# Help Me Shine a Light on This Enwell



## soddruntlestuntle (Aug 3, 2022)

So I picked up this vintage Enwell light for my Corvette last week for cheap; and part of the reason it was so cheap was because it was missing not only it's secondary bulb, but also the socket.  There appear to be no identifying marks on the body, nor can I find any reference online.  Do any of you fine folks happen to know the approximate vintage of said light, where someone might find replacement parts for it, and also, how in hell does the battery (or batteries) fit?


----------



## Freqman1 (Aug 3, 2022)

Looks generator powered to me


----------



## WetDogGraphix (Aug 3, 2022)

Found this... External Battery or generator...
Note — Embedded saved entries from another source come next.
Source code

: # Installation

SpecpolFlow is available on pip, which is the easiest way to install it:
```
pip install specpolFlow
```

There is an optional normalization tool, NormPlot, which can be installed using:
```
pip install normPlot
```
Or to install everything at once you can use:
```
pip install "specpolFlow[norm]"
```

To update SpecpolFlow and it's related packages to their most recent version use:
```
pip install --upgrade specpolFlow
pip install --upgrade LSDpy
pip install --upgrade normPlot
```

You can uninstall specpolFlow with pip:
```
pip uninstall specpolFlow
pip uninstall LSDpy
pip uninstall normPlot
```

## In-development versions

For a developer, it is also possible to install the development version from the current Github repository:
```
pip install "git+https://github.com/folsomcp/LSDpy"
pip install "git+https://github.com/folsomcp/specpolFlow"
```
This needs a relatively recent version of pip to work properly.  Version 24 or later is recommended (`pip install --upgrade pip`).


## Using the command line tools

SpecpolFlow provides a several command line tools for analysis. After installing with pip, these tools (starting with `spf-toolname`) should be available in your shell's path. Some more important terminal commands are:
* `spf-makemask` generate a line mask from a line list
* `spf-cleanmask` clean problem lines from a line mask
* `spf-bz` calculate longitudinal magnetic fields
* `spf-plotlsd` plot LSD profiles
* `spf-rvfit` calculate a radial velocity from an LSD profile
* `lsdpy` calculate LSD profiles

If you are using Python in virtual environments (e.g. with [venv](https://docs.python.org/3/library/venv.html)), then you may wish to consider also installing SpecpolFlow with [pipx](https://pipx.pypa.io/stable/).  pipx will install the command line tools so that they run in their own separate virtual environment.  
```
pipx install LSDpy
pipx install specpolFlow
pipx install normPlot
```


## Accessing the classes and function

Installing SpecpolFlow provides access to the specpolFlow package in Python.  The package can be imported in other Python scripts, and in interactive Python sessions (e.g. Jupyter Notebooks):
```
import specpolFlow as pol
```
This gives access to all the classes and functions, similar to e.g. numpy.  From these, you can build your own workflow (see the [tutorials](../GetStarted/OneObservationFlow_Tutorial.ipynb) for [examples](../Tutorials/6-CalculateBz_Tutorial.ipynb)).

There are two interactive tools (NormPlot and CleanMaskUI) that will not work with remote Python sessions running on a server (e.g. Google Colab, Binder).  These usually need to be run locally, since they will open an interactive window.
https://www.ebay.com/itm/275289313068?campid=5335809022
Also this....









						Vintage Enwell Deluxe Bike Generator Light Set - bicycle parts - by...
					

For sale is a Vintage Enwell Deluxe Bike Generator Light Set



					philadelphia.craigslist.org


----------



## soddruntlestuntle (Aug 3, 2022)

Freqman1 said:


> Looks generator powered to me



So that wire protruding from the case is for a generator, and not a ground wire for the battery.  Well, damn.


----------



## soddruntlestuntle (Aug 3, 2022)

WetDogGraphix said:


> Found this... External Battery or generator...
> 
> https://www.ebay.com/itm/275289313068?campid=5335809022
> Also this....
> ...



Thanks for this, sure like that light and generator set from Craigslist.


----------



## Andrew Gorman (Aug 3, 2022)

Put in an 12 volt LED bulb and  and run it off of a 9 volt battery inside the shell.  Works well and I've done it several times.  You can also add an LED flasher unit from AliExpress, which I've also done.


----------



## soddruntlestuntle (Aug 3, 2022)

Andrew Gorman said:


> Put in an 12 volt LED bulb and  and run it off of a 9 volt battery inside the shell.  Works well and I've done it several times.  You can also add an LED flasher unit from AliExpress, which I've also done.



I'd like to try that, thanks; you think I'd be able to find instructions and/or a diagram for a conversion like that online?


----------



## soddruntlestuntle (Aug 3, 2022)

soddruntlestuntle said:


> I'd like to try that, thanks; you think I'd be able to find instructions and/or a diagram for a conversion like that online?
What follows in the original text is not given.